*What to produce:*
Scan the entries below for the word "last". Copy out every line in which it occurs.

*Data extract:*
============
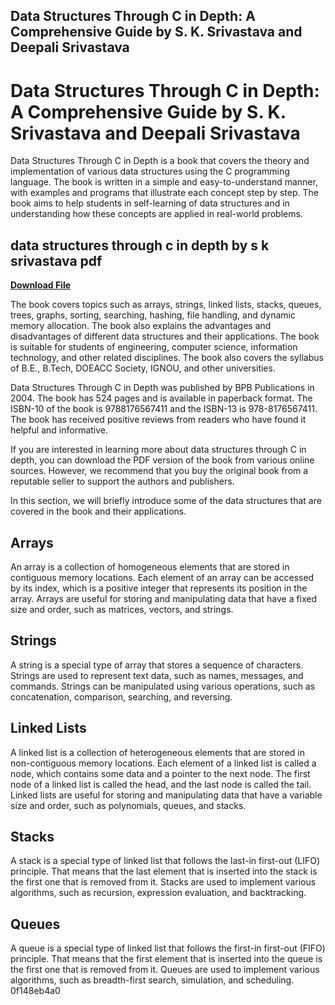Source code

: ## Data Structures Through C in Depth: A Comprehensive Guide by S. K. Srivastava and Deepali Srivastava

  
# Data Structures Through C in Depth: A Comprehensive Guide by S. K. Srivastava and Deepali Srivastava
 
Data Structures Through C in Depth is a book that covers the theory and implementation of various data structures using the C programming language. The book is written in a simple and easy-to-understand manner, with examples and programs that illustrate each concept step by step. The book aims to help students in self-learning of data structures and in understanding how these concepts are applied in real-world problems.
 
## data structures through c in depth by s k srivastava pdf


[**Download File**](https://fienislile.blogspot.com/?download=2tK9r9)

 
The book covers topics such as arrays, strings, linked lists, stacks, queues, trees, graphs, sorting, searching, hashing, file handling, and dynamic memory allocation. The book also explains the advantages and disadvantages of different data structures and their applications. The book is suitable for students of engineering, computer science, information technology, and other related disciplines. The book also covers the syllabus of B.E., B.Tech, DOEACC Society, IGNOU, and other universities.
 
Data Structures Through C in Depth was published by BPB Publications in 2004. The book has 524 pages and is available in paperback format. The ISBN-10 of the book is 9788176567411 and the ISBN-13 is 978-8176567411. The book has received positive reviews from readers who have found it helpful and informative.
 
If you are interested in learning more about data structures through C in depth, you can download the PDF version of the book from various online sources. However, we recommend that you buy the original book from a reputable seller to support the authors and publishers.
  
In this section, we will briefly introduce some of the data structures that are covered in the book and their applications.
 
## Arrays
 
An array is a collection of homogeneous elements that are stored in contiguous memory locations. Each element of an array can be accessed by its index, which is a positive integer that represents its position in the array. Arrays are useful for storing and manipulating data that have a fixed size and order, such as matrices, vectors, and strings.
 
## Strings
 
A string is a special type of array that stores a sequence of characters. Strings are used to represent text data, such as names, messages, and commands. Strings can be manipulated using various operations, such as concatenation, comparison, searching, and reversing.
 
## Linked Lists
 
A linked list is a collection of heterogeneous elements that are stored in non-contiguous memory locations. Each element of a linked list is called a node, which contains some data and a pointer to the next node. The first node of a linked list is called the head, and the last node is called the tail. Linked lists are useful for storing and manipulating data that have a variable size and order, such as polynomials, queues, and stacks.
 
## Stacks
 
A stack is a special type of linked list that follows the last-in first-out (LIFO) principle. That means that the last element that is inserted into the stack is the first one that is removed from it. Stacks are used to implement various algorithms, such as recursion, expression evaluation, and backtracking.
 
## Queues
 
A queue is a special type of linked list that follows the first-in first-out (FIFO) principle. That means that the first element that is inserted into the queue is the first one that is removed from it. Queues are used to implement various algorithms, such as breadth-first search, simulation, and scheduling.
 0f148eb4a0
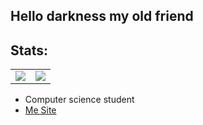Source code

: ## Hello darkness my old friend

[comment]: ![Overview](https://github.com/vineboneto/stats/blob/master/generated/overview.svg) 
[comment]: ![Lenguages](https://github.com/vineboneto/stats/blob/master/generated/languages.svg) 

## Stats:
<table border="0">
  <tr>
    <td>
      <img src="https://github-readme-stats.vercel.app/api?username=vineboneto&show_icons=true&theme=tokyonight">
    </td>
    <td>
      <img src="https://github-readme-stats.vercel.app/api/top-langs/?username=vineboneto&hide=html,css&langs_count=10&show&theme=tokyonight&layout=compact">
    </td>  
  </tr>
 </table>

- Computer science student
- [Me Site](https://vineboneto.win/)



<!-- <a href="https://br.linkedin.com/in/vinicius-gazolla-boneto-6b0a02170"> <img src="https://img.shields.io/badge/LinkedIn-0077B5?style=flat&logo=linkedin&logoColor=white" />
</a> -->



[comment]: # (https://javascript.plainenglish.io/how-to-make-custom-language-badges-for-your-profile-using-shields-io-d2aeaf016b6b)

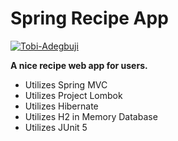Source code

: # Spring Recipe App
[![Tobi-Adegbuji](https://circleci.com/gh/Tobi-Adegbuji/spring-recipe-project.svg?style=shield)](https://circleci.com/gh/Tobi-Adegbuji/spring-recipe-project)

**A nice recipe web app for users.**
- Utilizes Spring MVC
- Utilizes Project Lombok
- Utilizes Hibernate
- Utilizes H2 in Memory Database
- Utilizes JUnit 5
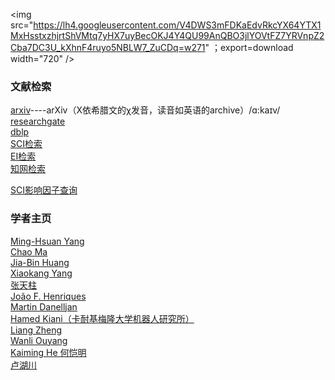 <img src="https://lh4.googleusercontent.com/V4DWS3mFDKaEdvRkcYX64YTX1MxHsstxzhjrtShVMtq7yHX7uyBecOKJ4Y4QU99AnQBO3jlYOVtFZ7YRVnpZ2Cba7DC3U_kXhnF4ruyo5NBLW7_ZuCDq=w271" ；export=download width="720" /> 

 ### 文献检索
  [arxiv](https://arxiv.org/)----arXiv（X依希腊文的χ发音，读音如英语的archive）/ɑ:kaɪv/  
  [researchgate](https://www.researchgate.net/about)  
  [dblp](http://dblp.org/)  
  [SCI检索](http://apps.webofknowledge.com/UA_GeneralSearch_input.do?product=UA&search_mode=GeneralSearch&SID=7BVHDh38uKuz9IdubDr&preferencesSaved=)  
  [EI检索](https://www.engineeringvillage.com/search/quick.url)  
  [知网检索](http://epub.cnki.net/KNS/brief/result.aspx?dbprefix=CJFQ)  
  
  [SCI影响因子查询](https://www.letpub.com.cn/)
  
  ### 学者主页
  [Ming-Hsuan Yang](http://faculty.ucmerced.edu/mhyang/)  
  [Chao Ma](https://sites.google.com/site/chaoma99/)    
  [Jia-Bin Huang](https://filebox.ece.vt.edu/~jbhuang/)  
  [Xiaokang Yang](http://english.seiee.sjtu.edu.cn/english/detail/842_802.htm)   
  [张天柱](http://nlpr-web.ia.ac.cn/mmc/homepage/tzzhang/index.html)  
  [João F. Henriques](www.robots.ox.ac.uk/~joao/circulant/index.html)  
  [Martin Danelljan](users.isy.liu.se/cvl/marda26/)  
  [Hamed Kiani（卡耐基梅隆大学机器人研究所）](www.hamedkiani.com)  
  [Liang Zheng ](http://www.liangzheng.org/)  
  [Wanli Ouyang](http://www.ee.cuhk.edu.hk/~wlouyang/)  
  [Kaiming He 何恺明](http://kaiminghe.com/)  
  [卢湖川](http://ice.dlut.edu.cn/lu/publications.html)  
  
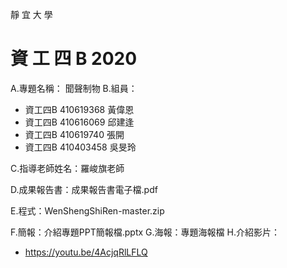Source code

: 靜 宜 大 學

# 資 工 四 B 2020
A.專題名稱： 聞聲制物
  B.組員：
- 資工四B 410619368 黃偉恩 
- 資工四B 410616069 邱建逢
- 資工四B 410619740  張開
- 資工四B 410403458 吳旻玲

C.指導老師姓名：羅峻旗老師

D.成果報告書：成果報告書電子檔.pdf

E.程式：WenShengShiRen-master.zip

F.簡報：介紹專題PPT簡報檔.pptx
G.海報：專題海報檔
H.介紹影片：
- https://youtu.be/4AcjqRlLFLQ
============
*Finished task:*
A linked list is a collection of heterogeneous elements that are stored in non-contiguous memory locations. Each element of a linked list is called a node, which contains some data and a pointer to the next node. The first node of a linked list is called the head, and the last node is called the tail. Linked lists are useful for storing and manipulating data that have a variable size and order, such as polynomials, queues, and stacks.
A stack is a special type of linked list that follows the last-in first-out (LIFO) principle. That means that the last element that is inserted into the stack is the first one that is removed from it. Stacks are used to implement various algorithms, such as recursion, expression evaluation, and backtracking.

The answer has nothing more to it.